Copy out each record that follows exactly, and omit any picture you find.

Segment Start: Information supplied

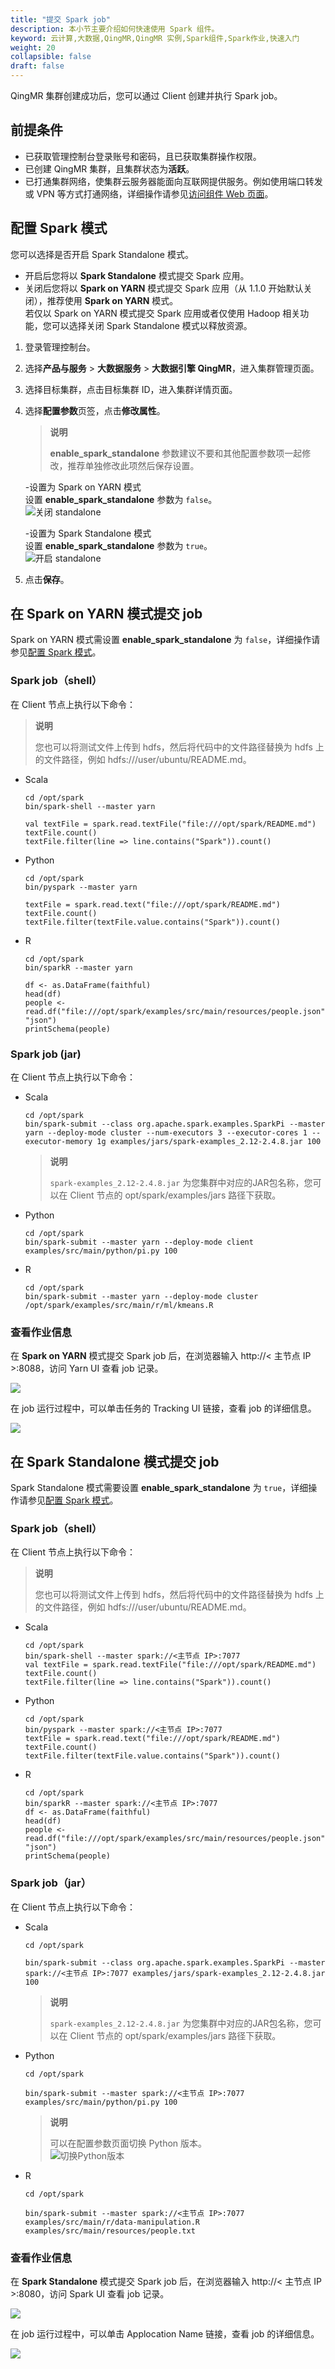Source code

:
 ```yaml
---
title: "提交 Spark job"
description: 本小节主要介绍如何快速使用 Spark 组件。 
keyword: 云计算,大数据,QingMR,QingMR 实例,Spark组件,Spark作业,快速入门
weight: 20
collapsible: false
draft: false
---
```


QingMR 集群创建成功后，您可以通过 Client 创建并执行 Spark job。

## 前提条件

- 已获取管理控制台登录账号和密码，且已获取集群操作权限。
- 已创建 QingMR 集群，且集群状态为**活跃**。
- 已打通集群网络，使集群云服务器能面向互联网提供服务。例如使用端口转发或 VPN 等方式打通网络，详细操作请参见[访问组件 Web 页面](../../manual/access_method)。

## 配置 Spark 模式

您可以选择是否开启 Spark Standalone 模式。
- 开启后您将以 **Spark Standalone** 模式提交 Spark 应用。
- 关闭后您将以 **Spark on YARN** 模式提交 Spark 应用（从 1.1.0 开始默认关闭），推荐使用 **Spark on YARN** 模式。     
  若仅以 Spark on YARN 模式提交 Spark 应用或者仅使用 Hadoop 相关功能，您可以选择关闭 Spark Standalone 模式以释放资源。

1. 登录管理控制台。
2. 选择**产品与服务** > **大数据服务** > **大数据引擎 QingMR**，进入集群管理页面。
3. 选择目标集群，点击目标集群 ID，进入集群详情页面。  
4. 选择**配置参数**页签，点击**修改属性**。

   > **说明**
   > 
   > **enable_spark_standalone** 参数建议不要和其他配置参数项一起修改，推荐单独修改此项然后保存设置。
   
   -设置为 Spark on YARN 模式  
   设置 **enable_spark_standalone** 参数为 `false`。  
   ![关闭 standalone](../../_images/spark_standalone_false.png)

   -设置为 Spark Standalone 模式   
   设置 **enable_spark_standalone** 参数为 `true`。     
   ![开启 standalone](../../_images/spark_standalone_true.png)


5. 点击**保存**。

## 在 **Spark on YARN** 模式提交 job

Spark on YARN 模式需设置 **enable_spark_standalone** 为 `false`，详细操作请参见[配置 Spark 模式](#配置-spark-模式)。

### Spark job（shell）

在 Client 节点上执行以下命令：

> **说明**
> 
> 您也可以将测试文件上传到 hdfs，然后将代码中的文件路径替换为 hdfs 上的文件路径，例如 hdfs:///user/ubuntu/README.md。

- Scala

   ```shell
   cd /opt/spark
   bin/spark-shell --master yarn

   val textFile = spark.read.textFile("file:///opt/spark/README.md")
   textFile.count()
   textFile.filter(line => line.contains("Spark")).count()
   ```

- Python

   ```shell
   cd /opt/spark
   bin/pyspark --master yarn

   textFile = spark.read.text("file:///opt/spark/README.md")
   textFile.count()
   textFile.filter(textFile.value.contains("Spark")).count()
   ```

- R

   ```shell
   cd /opt/spark
   bin/sparkR --master yarn
   
   df <- as.DataFrame(faithful)
   head(df)
   people <- read.df("file:///opt/spark/examples/src/main/resources/people.json", "json")
   printSchema(people)
   ```

### Spark job (jar)

在 Client 节点上执行以下命令：

- Scala
   ```
   cd /opt/spark
   bin/spark-submit --class org.apache.spark.examples.SparkPi --master yarn --deploy-mode cluster --num-executors 3 --executor-cores 1 --executor-memory 1g examples/jars/spark-examples_2.12-2.4.8.jar 100
   ```

   > **说明**
   > 
   > `spark-examples_2.12-2.4.8.jar` 为您集群中对应的JAR包名称，您可以在 Client 节点的 opt/spark/examples/jars 路径下获取。

- Python
   ```
   cd /opt/spark
   bin/spark-submit --master yarn --deploy-mode client examples/src/main/python/pi.py 100
   ```

- R
   ```
   cd /opt/spark
   bin/spark-submit --master yarn --deploy-mode cluster /opt/spark/examples/src/main/r/ml/kmeans.R
   ```

### 查看作业信息

在 **Spark on YARN** 模式提交 Spark job 后，在浏览器输入 http://< 主节点 IP >:8088，访问 Yarn UI 查看 job 记录。

![](../../_images/spark_onyarn_shell_ui.png)

在 job 运行过程中，可以单击任务的 Tracking UI 链接，查看 job 的详细信息。

![](../../_images/spark_onyarn_jar_ui_01.png)

## 在 **Spark Standalone** 模式提交 job

Spark Standalone 模式需要设置 **enable_spark_standalone** 为 `true`，详细操作请参见[配置 Spark 模式](#配置-spark-模式)。

### Spark job（shell）

在 Client 节点上执行以下命令：    

> **说明**
> 
> 您也可以将测试文件上传到 hdfs，然后将代码中的文件路径替换为 hdfs 上的文件路径，例如 hdfs:///user/ubuntu/README.md。

- Scala
   ```shell
   cd /opt/spark
   bin/spark-shell --master spark://<主节点 IP>:7077
   val textFile = spark.read.textFile("file:///opt/spark/README.md")
   textFile.count()
   textFile.filter(line => line.contains("Spark")).count()
   ```
- Python
   ```shell
   cd /opt/spark
   bin/pyspark --master spark://<主节点 IP>:7077
   textFile = spark.read.text("file:///opt/spark/README.md")
   textFile.count()
   textFile.filter(textFile.value.contains("Spark")).count()
   ```
- R
   ```shell
   cd /opt/spark
   bin/sparkR --master spark://<主节点 IP>:7077
   df <- as.DataFrame(faithful)
   head(df)
   people <- read.df("file:///opt/spark/examples/src/main/resources/people.json", "json")
   printSchema(people)
   ```

### Spark job（jar）

在 Client 节点上执行以下命令：     

- Scala

   ```
   cd /opt/spark

   bin/spark-submit --class org.apache.spark.examples.SparkPi --master spark://<主节点 IP>:7077 examples/jars/spark-examples_2.12-2.4.8.jar 100
   ```

   > **说明**
   > 
   > `spark-examples_2.12-2.4.8.jar` 为您集群中对应的JAR包名称，您可以在 Client 节点的 opt/spark/examples/jars 路径下获取。

- Python

   ```
   cd /opt/spark
   
   bin/spark-submit --master spark://<主节点 IP>:7077 examples/src/main/python/pi.py 100
   ```

   > **说明**
   > 
   > 可以在配置参数页面切换 Python 版本。  
   > ![切换Python版本](../../_images/switch_python.png)
   
- R

   ```
   cd /opt/spark
   
   bin/spark-submit --master spark://<主节点 IP>:7077 examples/src/main/r/data-manipulation.R examples/src/main/resources/people.txt
   ```

### 查看作业信息

在 **Spark Standalone** 模式提交 Spark job 后，在浏览器输入 http://< 主节点 IP >:8080，访问 Spark UI 查看 job 记录。

![](../../_images/spark_standalone_shell_ui.png)

在 job 运行过程中，可以单击 Applocation Name 链接，查看 job 的详细信息。

![](../../_images/spark_standalone_shell_ui_01.png)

Segment End: Information supplied

▸ **Exercise solution**:
Source code

:
 ```yaml
---
title: "提交 Spark job"
description: 本小节主要介绍如何快速使用 Spark 组件。 
keyword: 云计算,大数据,QingMR,QingMR 实例,Spark组件,Spark作业,快速入门
weight: 20
collapsible: false
draft: false
---
```


QingMR 集群创建成功后，您可以通过 Client 创建并执行 Spark job。

## 前提条件

- 已获取管理控制台登录账号和密码，且已获取集群操作权限。
- 已创建 QingMR 集群，且集群状态为**活跃**。
- 已打通集群网络，使集群云服务器能面向互联网提供服务。例如使用端口转发或 VPN 等方式打通网络，详细操作请参见[访问组件 Web 页面](../../manual/access_method)。

## 配置 Spark 模式

您可以选择是否开启 Spark Standalone 模式。
- 开启后您将以 **Spark Standalone** 模式提交 Spark 应用。
- 关闭后您将以 **Spark on YARN** 模式提交 Spark 应用（从 1.1.0 开始默认关闭），推荐使用 **Spark on YARN** 模式。     
  若仅以 Spark on YARN 模式提交 Spark 应用或者仅使用 Hadoop 相关功能，您可以选择关闭 Spark Standalone 模式以释放资源。

1. 登录管理控制台。
2. 选择**产品与服务** > **大数据服务** > **大数据引擎 QingMR**，进入集群管理页面。
3. 选择目标集群，点击目标集群 ID，进入集群详情页面。  
4. 选择**配置参数**页签，点击**修改属性**。

   > **说明**
   > 
   > **enable_spark_standalone** 参数建议不要和其他配置参数项一起修改，推荐单独修改此项然后保存设置。
   
   -设置为 Spark on YARN 模式  
   设置 **enable_spark_standalone** 参数为 `false`。  
   ![关闭 standalone](../../_images/spark_standalone_false.png)

   -设置为 Spark Standalone 模式   
   设置 **enable_spark_standalone** 参数为 `true`。     
   ![开启 standalone](../../_images/spark_standalone_true.png)


5. 点击**保存**。

## 在 **Spark on YARN** 模式提交 job

Spark on YARN 模式需设置 **enable_spark_standalone** 为 `false`，详细操作请参见[配置 Spark 模式](#配置-spark-模式)。

### Spark job（shell）

在 Client 节点上执行以下命令：

> **说明**
> 
> 您也可以将测试文件上传到 hdfs，然后将代码中的文件路径替换为 hdfs 上的文件路径，例如 hdfs:///user/ubuntu/README.md。

- Scala

   ```shell
   cd /opt/spark
   bin/spark-shell --master yarn

   val textFile = spark.read.textFile("file:///opt/spark/README.md")
   textFile.count()
   textFile.filter(line => line.contains("Spark")).count()
   ```

- Python

   ```shell
   cd /opt/spark
   bin/pyspark --master yarn

   textFile = spark.read.text("file:///opt/spark/README.md")
   textFile.count()
   textFile.filter(textFile.value.contains("Spark")).count()
   ```

- R

   ```shell
   cd /opt/spark
   bin/sparkR --master yarn
   
   df <- as.DataFrame(faithful)
   head(df)
   people <- read.df("file:///opt/spark/examples/src/main/resources/people.json", "json")
   printSchema(people)
   ```

### Spark job (jar)

在 Client 节点上执行以下命令：

- Scala
   ```
   cd /opt/spark
   bin/spark-submit --class org.apache.spark.examples.SparkPi --master yarn --deploy-mode cluster --num-executors 3 --executor-cores 1 --executor-memory 1g examples/jars/spark-examples_2.12-2.4.8.jar 100
   ```

   > **说明**
   > 
   > `spark-examples_2.12-2.4.8.jar` 为您集群中对应的JAR包名称，您可以在 Client 节点的 opt/spark/examples/jars 路径下获取。

- Python
   ```
   cd /opt/spark
   bin/spark-submit --master yarn --deploy-mode client examples/src/main/python/pi.py 100
   ```

- R
   ```
   cd /opt/spark
   bin/spark-submit --master yarn --deploy-mode cluster /opt/spark/examples/src/main/r/ml/kmeans.R
   ```

### 查看作业信息

在 **Spark on YARN** 模式提交 Spark job 后，在浏览器输入 http://< 主节点 IP >:8088，访问 Yarn UI 查看 job 记录。

![](../../_images/spark_onyarn_shell_ui.png)

在 job 运行过程中，可以单击任务的 Tracking UI 链接，查看 job 的详细信息。

![](../../_images/spark_onyarn_jar_ui_01.png)

## 在 **Spark Standalone** 模式提交 job

Spark Standalone 模式需要设置 **enable_spark_standalone** 为 `true`，详细操作请参见[配置 Spark 模式](#配置-spark-模式)。

### Spark job（shell）

在 Client 节点上执行以下命令：    

> **说明**
> 
> 您也可以将测试文件上传到 hdfs，然后将代码中的文件路径替换为 hdfs 上的文件路径，例如 hdfs:///user/ubuntu/README.md。

- Scala
   ```shell
   cd /opt/spark
   bin/spark-shell --master spark://<主节点 IP>:7077
   val textFile = spark.read.textFile("file:///opt/spark/README.md")
   textFile.count()
   textFile.filter(line => line.contains("Spark")).count()
   ```
- Python
   ```shell
   cd /opt/spark
   bin/pyspark --master spark://<主节点 IP>:7077
   textFile = spark.read.text("file:///opt/spark/README.md")
   textFile.count()
   textFile.filter(textFile.value.contains("Spark")).count()
   ```
- R
   ```shell
   cd /opt/spark
   bin/sparkR --master spark://<主节点 IP>:7077
   df <- as.DataFrame(faithful)
   head(df)
   people <- read.df("file:///opt/spark/examples/src/main/resources/people.json", "json")
   printSchema(people)
   ```

### Spark job（jar）

在 Client 节点上执行以下命令：     

- Scala

   ```
   cd /opt/spark

   bin/spark-submit --class org.apache.spark.examples.SparkPi --master spark://<主节点 IP>:7077 examples/jars/spark-examples_2.12-2.4.8.jar 100
   ```

   > **说明**
   > 
   > `spark-examples_2.12-2.4.8.jar` 为您集群中对应的JAR包名称，您可以在 Client 节点的 opt/spark/examples/jars 路径下获取。

- Python

   ```
   cd /opt/spark
   
   bin/spark-submit --master spark://<主节点 IP>:7077 examples/src/main/python/pi.py 100
   ```

   > **说明**
   > 
   > 可以在配置参数页面切换 Python 版本。  
   > ![切换Python版本](../../_images/switch_python.png)
   
- R

   ```
   cd /opt/spark
   
   bin/spark-submit --master spark://<主节点 IP>:7077 examples/src/main/r/data-manipulation.R examples/src/main/resources/people.txt
   ```

### 查看作业信息

在 **Spark Standalone** 模式提交 Spark job 后，在浏览器输入 http://< 主节点 IP >:8080，访问 Spark UI 查看 job 记录。

![](../../_images/spark_standalone_shell_ui.png)

在 job 运行过程中，可以单击 Applocation Name 链接，查看 job 的详细信息。

![](../../_images/spark_standalone_shell_ui_01.png)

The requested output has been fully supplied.